At that point, I knew there was no way I would be able to climb over the Pyrenees on the first two days while carrying 20 pounds on my back. (Yes, I ended up adding stuff to it rather than eliminating extra weight.) I had read in one of the Camino guides that you could have your backpack transported ahead to the next albergue you would be staying. Of course, I poopawed this idea when I first read it, after all, “real” peregrinos wouldn’t do that. Once, I was able to walk around without wincing, I decided I would rather be a “wannabe” peregrino than a “lying-by-the-side-of-the-road” one.
The plan was to stop acting like a sissy and put on my big girl hiking panties and carry my backpack like a “real” peregrino on the third day.
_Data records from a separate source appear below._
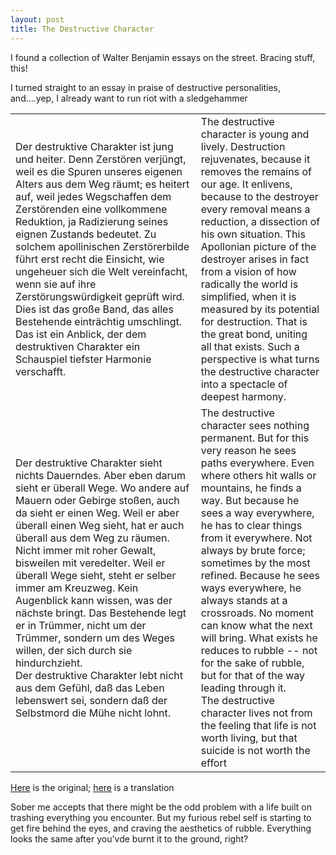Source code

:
 ```yaml
---
layout: post
title: The Destructive Character
---
```




I found a collection of Walter Benjamin essays on the street. Bracing stuff, this!

I turned straight to an essay in praise of destructive personalities, and....yep, I already want to run riot with a sledgehammer

|                                                              |                                                              |
| ------------------------------------------------------------ | ------------------------------------------------------------ |
| Der destruktive Charakter ist jung und heiter. Denn Zerstören verjüngt,  weil es die Spuren unseres eigenen Alters aus dem Weg räumt; es heitert  auf, weil jedes Wegschaffen dem Zerstörenden eine vollkommene Reduktion, ja Radizierung seines eignen Zustands bedeutet. Zu solchem  apollinischen Zerstörerbilde führt erst recht die Einsicht, wie  ungeheuer sich die Welt vereinfacht, wenn sie auf ihre  Zerstörungswürdigkeit geprüft wird. Dies ist das große Band, das alles  Bestehende einträchtig umschlingt. Das ist ein Anblick, der dem  destruktiven Charakter ein Schauspiel tiefster Harmonie verschafft. | The destructive character is young and lively. Destruction rejuvenates, because it removes the remains of our age. It enlivens, because to the destroyer every removal means a reduction, a dissection of his own situation. This Apollonian picture of the destroyer arises in fact from a vision of how radically the world is simplified, when it is measured by its potential for destruction. That is the great bond, uniting all that exists. Such a perspective is what turns the destructive character into a spectacle of deepest harmony. |
| Der destruktive Charakter sieht nichts Dauerndes. Aber eben darum  sieht er überall Wege. Wo andere auf Mauern oder Gebirge stoßen, auch da sieht er einen Weg. Weil er aber überall einen Weg sieht, hat er auch  überall aus dem Weg zu räumen. Nicht immer mit roher Gewalt, bisweilen  mit veredelter. Weil er überall Wege sieht, steht er selber immer am  Kreuzweg. Kein Augenblick kann wissen, was der nächste bringt. Das  Bestehende legt er in Trümmer, nicht um der Trümmer, sondern um des  Weges willen, der sich durch sie hindurchzieht.<br />Der destruktive Charakter lebt nicht aus dem Gefühl, daß das Leben  lebenswert sei, sondern daß der Selbstmord die Mühe nicht lohnt. | The destructive character sees nothing permanent. But for this very reason he sees paths everywhere. Even where others hit walls or mountains, he finds a way. But because he sees a way everywhere, he has to clear things from it everywhere. Not always by brute force; sometimes by the most refined. Because he sees ways everywhere, he always stands at a crossroads. No moment can know what the next will bring. What exists he reduces to rubble -- not for the sake of rubble, but for that of the way leading through it.<br />The destructive character lives not from the feeling that life is not worth living, but that suicide is not worth the effort |



[Here](https://www.textlog.de/benjamin-der-destruktive-charakter.html) is the original; [here](https://tomclarkblog.blogspot.com/2014/05/walter-benjamin-destructive-character.html) is a translation



Sober me accepts that there might be the odd problem with a life built on trashing everything you encounter. But my furious rebel self is starting to get fire behind the eyes, and craving the aesthetics of rubble. Everything looks the same after you'vde burnt it to the ground, right?
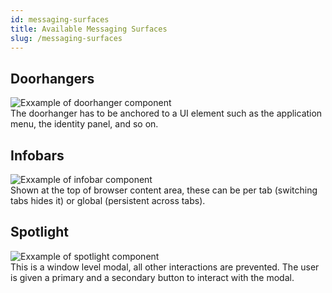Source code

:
 ```yaml
---
id: messaging-surfaces
title: Available Messaging Surfaces
slug: /messaging-surfaces
---
```


## Doorhangers
<img src="/img/messaging/doorhanger.png" alt="Exxample of doorhanger component" className="img-sm"/>
<br/>
The doorhanger has to be anchored to a UI element such as the application menu, the identity panel, and so on.

## Infobars
<img src="/img/messaging/infobar.png" alt="Exxample of infobar component" className="img-sm"/>
<br/>
Shown at the top of browser content area, these can be per tab (switching tabs hides it) or global (persistent across tabs).

## Spotlight
<img src="/img/messaging/spotlight.png" alt="Exxample of spotlight component" className="img-sm"/>
<br/>
This is a window level modal, all other interactions are prevented. The user is given a primary and a secondary button to interact with the modal.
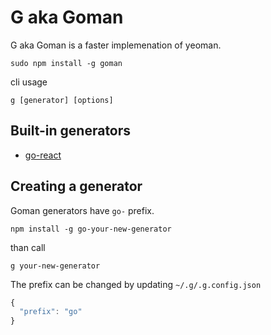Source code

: # G aka Goman

G aka Goman is a faster implemenation of yeoman.

```
sudo npm install -g goman
```

cli usage
```
g [generator] [options]
```

## Built-in generators

- [go-react](https://github.com/pauloptimizely/go-react)

## Creating a generator

Goman generators have `go-` prefix.

```
npm install -g go-your-new-generator
```

than call

```
g your-new-generator
```

The prefix can be changed by updating `~/.g/.g.config.json`

```js
{
  "prefix": "go"
}
```
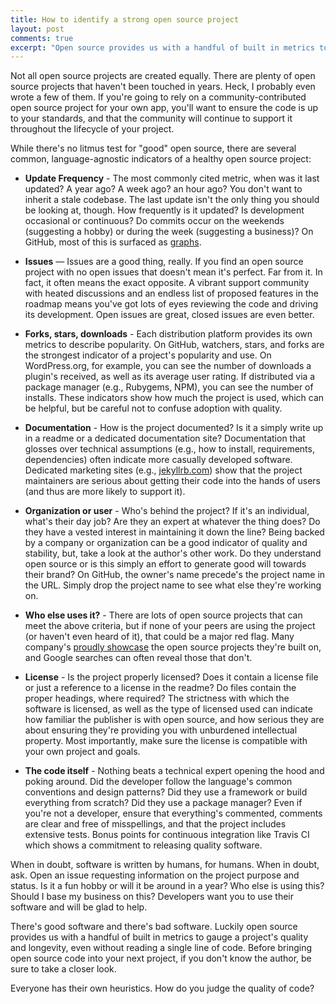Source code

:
 ```yaml
---
title: How to identify a strong open source project
layout: post
comments: true
excerpt: "Open source provides us with a handful of built in metrics to gauge a project's quality, even without reading a single line of code"
---
```


Not all open source projects are created equally. There are plenty of open source projects that haven't been touched in years. Heck, I probably even wrote a few of them. If you're going to rely on a community-contributed open source project for your own app, you'll want to ensure the code is up to your standards, and that the community will continue to support it throughout the lifecycle of your project.

While there's no litmus test for "good" open source, there are several common, language-agnostic indicators of a healthy open source project:

* **Update Frequency** - The most commonly cited metric, when was it last updated? A year ago? A week ago? an hour ago? You don't want to inherit a stale codebase. The last update isn't the only thing you should be looking at, though. How frequently is it updated? Is development occasional or continuous? Do commits occur on the weekends (suggesting a hobby) or during the week (suggesting a business)? On GitHub, most of this is surfaced as [graphs](https://github.com/jekyll/jekyll/graphs).

* **Issues** — Issues are a good thing, really. If you find an open source project with no open issues that doesn't mean it's perfect. Far from it. In fact, it often means the exact opposite. A vibrant support community with heated discussions and an endless list of proposed features in the roadmap means you've got lots of eyes reviewing the code and driving its development. Open issues are great, closed issues are even better.

* **Forks, stars, downloads** - Each distribution platform provides its own metrics to describe popularity. On GitHub, watchers, stars, and forks are the strongest indicator of a project's popularity and use. On WordPress.org, for example, you can see the number of downloads a plugin's received, as well as its average user rating. If distributed via a package manager (e.g., Rubygems, NPM), you can see the number of installs. These indicators show how much the project is used, which can be helpful, but be careful not to confuse adoption with quality.

* **Documentation** - How is the project documented? Is it a simply write up in a readme or a dedicated documentation site? Documentation that glosses over technical assumptions (e.g., how to install, requirements, dependencies) often indicate more casually developed software. Dedicated marketing sites (e.g., [jekyllrb.com](https://jekyllrb.com)) show that the project maintainers are serious about getting their code into the hands of users (and thus are more likely to support it).

* **Organization or user** - Who's behind the project? If it's an individual, what's their day job? Are they an expert at whatever the thing does? Do they have a vested interest in maintaining it down the line? Being backed by a company or organization can be a good indicator of quality and stability, but, take a look at the author's other work. Do they understand open source or is this simply an effort to generate good will towards their brand? On GitHub, the owner's name precede's the project name in the URL. Simply drop the project name to see what else they're working on.

* **Who else uses it?** - There are lots of open source projects that can meet the above criteria, but if none of your peers are using the project (or haven't even heard of it), that could be a major red flag. Many company's [proudly showcase](https://github.com/showcases/projects-that-power-github) the open source projects they're built on, and Google searches can often reveal those that don't.

* **License** - Is the project properly licensed? Does it contain a license file or just a reference to a license in the readme? Do files contain the proper headings, where required? The strictness with which the software is licensed, as well as the type of licensed used can indicate how familiar the publisher is with open source, and how serious they are about ensuring they're providing you with unburdened intellectual property. Most importantly, make sure the license is compatible with your own project and goals.

* **The code itself** - Nothing beats a technical expert opening the hood and poking around. Did the developer follow the language's common conventions and design patterns? Did they use a framework or build everything from scratch? Did they use a package manager? Even if you're not a developer, ensure that everything's commented, comments are clear and free of misspellings, and that the project includes extensive tests. Bonus points for continuous integration like Travis CI which shows a commitment to releasing quality software.

When in doubt, software is written by humans, for humans. When in doubt, ask. Open an issue requesting information on the project purpose and status. Is it a fun hobby or will it be around in a year? Who else is using this? Should I base my business on this? Developers want you to use their software and will be glad to help.

There's good software and there's bad software. Luckily open source provides us with a handful of built in metrics to gauge a project's quality and longevity, even without reading a single line of code. Before bringing open source code into your next project, if you don't know the author, be sure to take a closer look.

Everyone has their own heuristics. How do you judge the quality of code?
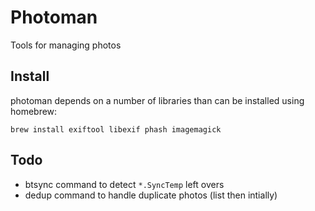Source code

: # Photoman

Tools for managing photos

## Install

photoman depends on a number of libraries than can be installed using homebrew:

```
brew install exiftool libexif phash imagemagick
```

## Todo

 * btsync command to detect `*.SyncTemp` left overs
 * dedup command to handle duplicate photos (list then intially)
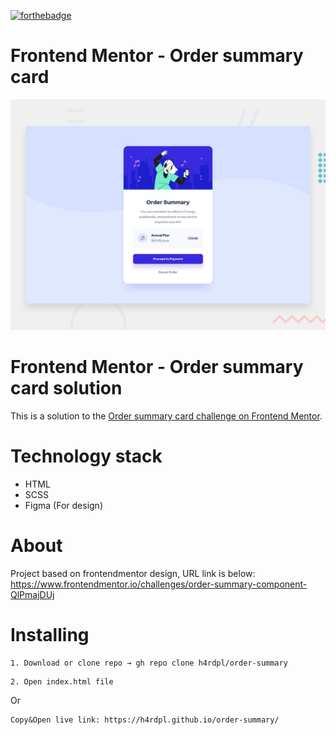 [![forthebadge](https://forthebadge.com/images/badges/built-with-love.svg)](https://forthebadge.com)

# Frontend Mentor - Order summary card

![Design preview for the Order summary card coding challenge](./design/desktop-preview.jpg)



# Frontend Mentor - Order summary card solution

This is a solution to the [Order summary card challenge on Frontend Mentor](https://www.frontendmentor.io/challenges/order-summary-component-QlPmajDUj).

Technology stack
======

* HTML
* SCSS
* Figma (For design)

About
======

Project based on frontendmentor design, URL link is below:
https://www.frontendmentor.io/challenges/order-summary-component-QlPmajDUj


Installing
======

```
1. Download or clone repo → gh repo clone h4rdpl/order-summary
```

```
2. Open index.html file
```

Or
```
Copy&Open live link: https://h4rdpl.github.io/order-summary/
```

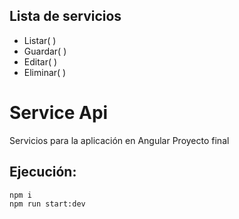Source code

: ## Lista de servicios

- Listar( )
- Guardar( )
- Editar( )
- Eliminar( )

# Service Api

Servicios para la aplicación en Angular Proyecto final


## Ejecución:

```console
npm i
npm run start:dev
```
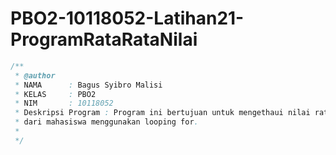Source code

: # PBO2-10118052-Latihan21-ProgramRataRataNilai

```java
/**
 * @author 
 * NAMA      : Bagus Syibro Malisi
 * KELAS     : PBO2
 * NIM       : 10118052
 * Deskripsi Program : Program ini bertujuan untuk mengethaui nilai rata rata 
 * dari mahasiswa menggunakan looping for.
 * 
 */
 ```
 
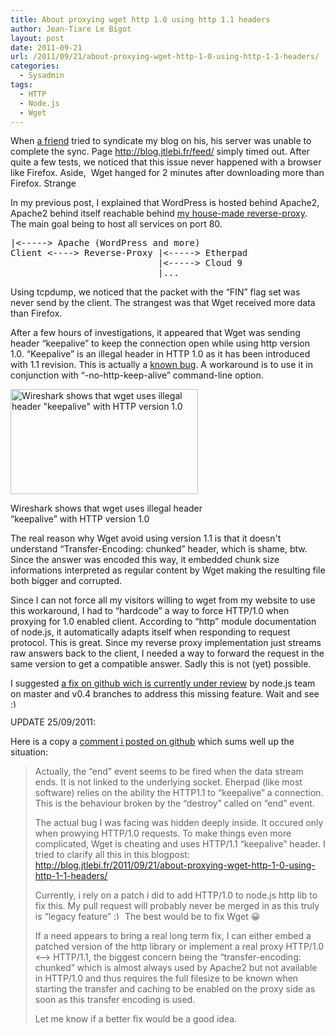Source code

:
 ```yaml
---
title: About proxying wget http 1.0 using http 1.1 headers
author: Jean-Tiare Le Bigot
layout: post
date: 2011-09-21
url: /2011/09/21/about-proxying-wget-http-1-0-using-http-1-1-headers/
categories:
  - Sysadmin
tags:
  - HTTP
  - Node.js
  - Wget
---
```

When [a friend][1] tried to syndicate my blog on his, his server was unable to complete the sync. Page http://blog.jtlebi.fr/feed/ simply timed out. After quite a few tests, we noticed that this issue never happened with a browser like Firefox. Aside,  Wget hanged for 2 minutes after downloading more than Firefox. Strange

In my previous post, I explained that WordPress is hosted behind Apache2, Apache2 behind itself reachable behind [my house-made reverse-proxy][2]. The main goal being to host all services on port 80.

<pre>|&lt;-----&gt; Apache (WordPress and more)
Client &lt;----&gt; Reverse-Proxy |&lt;-----&gt; Etherpad
                            |&lt;-----&gt; Cloud 9
                            |...</pre>

Using tcpdump, we noticed that the packet with the &#8220;FIN&#8221; flag set was never send by the client. The strangest was that Wget received more data than Firefox.

<!--more-->

After a few hours of investigations, it appeared that Wget was sending header &#8220;keepalive&#8221; to keep the connection open while using http version 1.0. &#8220;Keepalive&#8221; is an illegal header in HTTP 1.0 as it has been introduced with 1.1 revision. This is actually a [known bug][3]. A workaround is to use it in conjunction with &#8220;-no-http-keep-alive&#8221; command-line option.

<div id="attachment_48" style="width: 310px" class="wp-caption aligncenter">
  <a href="http://blog.jtlebi.fr/wp-content/uploads/2011/09/wireshark-wget-http-violation.png"><img class="size-medium wp-image-48" title="wireshark: wget http violation" src="http://blog.jtlebi.fr/wp-content/uploads/2011/09/wireshark-wget-http-violation-300x168.png" alt="Wireshark shows that wget uses illegal header &quot;keepalive&quot; with HTTP version 1.0" width="300" height="168" /></a>
  
  <p class="wp-caption-text">
    Wireshark shows that wget uses illegal header &#8220;keepalive&#8221; with HTTP version 1.0
  </p>
</div>

The real reason why Wget avoid using version 1.1 is that it doesn't understand &#8220;Transfer-Encoding: chunked&#8221; header, which is shame, btw. Since the answer was encoded this way, it embedded chunk size informations interpreted as regular content by Wget making the resulting file both bigger and corrupted.

Since I can not force all my visitors willing to wget from my website to use this workaround, I had to &#8220;hardcode&#8221; a way to force HTTP/1.0 when proxying for 1.0 enabled client. According to &#8220;http&#8221; module documentation of node.js, it automatically adapts itself when responding to request protocol. This is great. Since my reverse proxy implementation just streams raw answers back to the client, I needed a way to forward the request in the same version to get a compatible answer. Sadly this is not (yet) possible.

I suggested [a fix on github wich is currently under review][4] by node.js team on master and v0.4 branches to address this missing feature. Wait and see <img src="https://blog.jtlebi.fr/wp-includes/images/smilies/simple-smile.png" alt=":)" class="wp-smiley" style="height: 1em; max-height: 1em;" />

UPDATE 25/09/2011:
  
Here is a copy a [comment i posted on github][5] which sums well up the situation:

> <div>
>   <p>
>     Actually, the &#8220;end&#8221; event seems to be fired when the data stream ends. It is not linked to the underlying socket. Eherpad (like most software) relies on the ability the HTTP1.1 to &#8220;keepalive&#8221; a connection. This is the behaviour broken by the &#8220;destroy&#8221; called on &#8220;end&#8221; event.
>   </p>
>   
>   <p>
>     The actual bug I was facing was hidden deeply inside. It occured only when prowying HTTP/1.0 requests. To make things even more complicated, Wget is cheating and uses HTTP/1.1 &#8220;keepalive&#8221; header. I tried to clarify all this in this blogpost: <a href="../2011/09/21/about-proxying-wget-http-1-0-using-http-1-1-headers/">http://blog.jtlebi.fr/2011/09/21/about-proxying-wget-http-1-0-using-http-1-1-headers/</a>
>   </p>
>   
>   <p>
>     Currently, i rely on a patch i did to add HTTP/1.0 to node.js http lib to fix this. My pull request will probably never be merged in as this truly is &#8220;legacy feature&#8221; <img src="https://blog.jtlebi.fr/wp-includes/images/smilies/simple-smile.png" alt=":)" class="wp-smiley" style="height: 1em; max-height: 1em;" /> The best would be to fix Wget 😀
>   </p>
>   
>   <p>
>     If a need appears to bring a real long term fix, I can either embed a patched version of the http library or implement a real proxy HTTP/1.0 <&#8212;-> HTTP/1.1, the biggest concern being the &#8220;transfer-encoding: chunked&#8221; which is almost always used by Apache2 but not available in HTTP/1.0 and thus requires the full filesize to be known when starting the transfer and caching to be enabled on the proxy side as soon as this transfer encoding is used.
>   </p>
>   
>   <p>
>     Let me know if a better fix would be a good idea.
>   </p>
> </div>

 [1]: http://www.grapsus.net/
 [2]: https://github.com/jtlebi/nodejs-proxy
 [3]: https://www.varnish-cache.org/trac/ticket/524
 [4]: https://github.com/joyent/node/pull/1750
 [5]: https://github.com/pkrumins/nodejs-proxy/pull/11#issuecomment-2190685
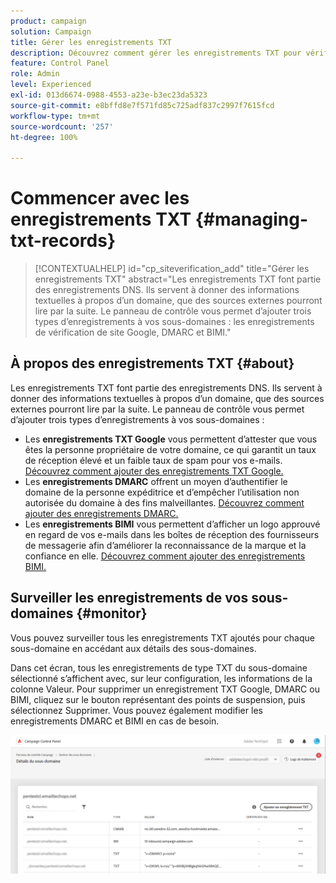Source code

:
 ```yaml
---
product: campaign
solution: Campaign
title: Gérer les enregistrements TXT
description: Découvrez comment gérer les enregistrements TXT pour vérifier le propriétaire du domaine.
feature: Control Panel
role: Admin
level: Experienced
exl-id: 013d6674-0988-4553-a23e-b3ec23da5323
source-git-commit: e8bffd8e7f571fd85c725adf837c2997f7615fcd
workflow-type: tm+mt
source-wordcount: '257'
ht-degree: 100%

---
```


# Commencer avec les enregistrements TXT {#managing-txt-records}

>[!CONTEXTUALHELP]
>id="cp_siteverification_add"
>title="Gérer les enregistrements TXT"
>abstract="Les enregistrements TXT font partie des enregistrements DNS. Ils servent à donner des informations textuelles à propos d’un domaine, que des sources externes pourront lire par la suite. Le panneau de contrôle vous permet d’ajouter trois types d’enregistrements à vos sous-domaines : les enregistrements de vérification de site Google, DMARC et BIMI."

## À propos des enregistrements TXT {#about}

Les enregistrements TXT font partie des enregistrements DNS. Ils servent à donner des informations textuelles à propos d’un domaine, que des sources externes pourront lire par la suite. Le panneau de contrôle vous permet d’ajouter trois types d’enregistrements à vos sous-domaines :

* Les **enregistrements TXT Google** vous permettent d’attester que vous êtes la personne propriétaire de votre domaine, ce qui garantit un taux de réception élevé et un faible taux de spam pour vos e-mails. [Découvrez comment ajouter des enregistrements TXT Google.](managing-txt-records.md)
* Les **enregistrements DMARC** offrent un moyen d’authentifier le domaine de la personne expéditrice et d’empêcher l’utilisation non autorisée du domaine à des fins malveillantes. [Découvrez comment ajouter des enregistrements DMARC.](dmarc.md)
* Les **enregistrements BIMI** vous permettent d’afficher un logo approuvé en regard de vos e-mails dans les boîtes de réception des fournisseurs de messagerie afin d’améliorer la reconnaissance de la marque et la confiance en elle. [Découvrez comment ajouter des enregistrements BIMI.](bimi.md)

## Surveiller les enregistrements de vos sous-domaines {#monitor}

Vous pouvez surveiller tous les enregistrements TXT ajoutés pour chaque sous-domaine en accédant aux détails des sous-domaines.

Dans cet écran, tous les enregistrements de type TXT du sous-domaine sélectionné s’affichent avec, sur leur configuration, les informations de la colonne Valeur. Pour supprimer un enregistrement TXT Google, DMARC ou BIMI, cliquez sur le bouton représentant des points de suspension, puis sélectionnez Supprimer. Vous pouvez également modifier les enregistrements DMARC et BIMI en cas de besoin.

![](assets/txt-records.png)
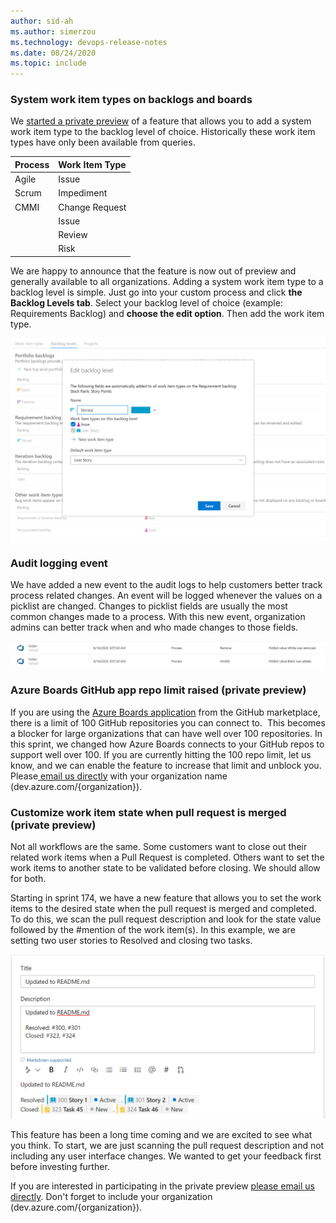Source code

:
 ```yaml
---
author: sid-ah
ms.author: simerzou
ms.technology: devops-release-notes
ms.date: 08/24/2020
ms.topic: include
---
```


### System work item types on backlogs and boards

We [started a private preview](https://docs.microsoft.com/azure/devops/release-notes/2020/sprint-172-update?#system-work-item-types-on-backlogs-and-boards-private-preview) of a feature that allows you to add a system work item type to the backlog level of choice. Historically these work item types have only been available from queries.

| Process | Work Item Type |
| :------ | :------------- |
| Agile   | Issue          |
| Scrum   | Impediment     |
| CMMI    | Change Request |
|         | Issue          |
|         | Review         |
|         | Risk           |

We are happy to announce that the feature is now out of preview and generally available to all organizations. Adding a system work item type to a backlog level is simple. Just go into your custom process and click **the Backlog Levels tab**. Select your backlog level of choice (example: Requirements Backlog) and **choose the edit option**. Then add the work item type.

<img src="../../media/174-boards-1-0.png" width="600" alt="backlogs">

### Audit logging event

We have added a new event to the audit logs to help customers better track process related changes. An event will be logged whenever the values on a picklist are changed. Changes to picklist fields are usually the most common changes made to a process. With this new event, organization admins can better track when and who made changes to those fields.

<img src="../../media/174-boards-1-2.png" alt="audit-logs" width="600">

### Azure Boards GitHub app repo limit raised (private preview)

If you are using the <a href="https://github.com/marketplace/azure-boards">Azure Boards application</a> from the GitHub marketplace, there is a limit of 100 GitHub repositories you can connect to.&nbsp; This becomes a blocker for large organizations that can have well over 100 repositories. In this sprint, we changed how Azure Boards connects to your GitHub repos to support well over 100. If you are currently hitting the 100 repo limit, let us know, and we can enable the feature to increase that limit and unblock you. Please<a href="mailto: dahellem@microsoft.com"> email us directly</a> with your organization name (dev.azure.com/{organization}).

### Customize work item state when pull request is merged (private preview)

Not all workflows are the same. Some customers want to close out their related work items when a Pull Request is completed. Others want to set the work items to another state to be validated before closing. We should allow for both.

Starting in sprint 174, we have a new feature that allows you to set the work items to the desired state when the pull request is merged and completed. To do this, we scan the pull request description and look for the state value followed by the #mention of the work item(s). In this example, we are setting two user stories to Resolved and closing two tasks.

<img src="../../media/174-boards-1-1.png" width="600" alt="work-item-state">

This feature has been a long time coming and we are excited to see what you think. To start, we are just scanning the pull request description and not including any user interface changes. We wanted to get your feedback first before investing further.

If you are interested in participating in the private preview <a href="mailto: dahellem@microsoft.com">please email us directly</a>. Don't forget to include your organization (dev.azure.com/{organization}).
Instead, I took the easy road and have had my backpack sent ahead of me every day since. Here’s the deal – I’ve been walking seven or eight hours each day and my feet and legs are already giving me dirty looks, why would I ask them to carry an extra twenty pounds if I didn’t have to. Sure, my pride is now wincing a bit but I would rather pamper my body than stroke my ego. Now, (other than the last hour of each day,) I’m able to enjoy the journey rather than simply survive it.
I had come to a similar crossroad earlier this year. After having booked a tour with G Adventures to hike the Inca Trail to visit Machu Picchu, I made the choice to cancel my spot for the 4-day hiking experience and simply took a two-hour train trip and 30-minute bus ride up the mountain. My plantar fasciitis was flaring up and I knew that I would not be listening to “the soft animal of my body” to force it to climb all those stairs and steep inclines. When I was bemoaning my decision and feeling like a wuss, my daughter, Clancy, sweetly and wisely said to me, “Mom, I know you. It took more courage for you to make the decision not to hike that trail than it would have to climb a million steps.”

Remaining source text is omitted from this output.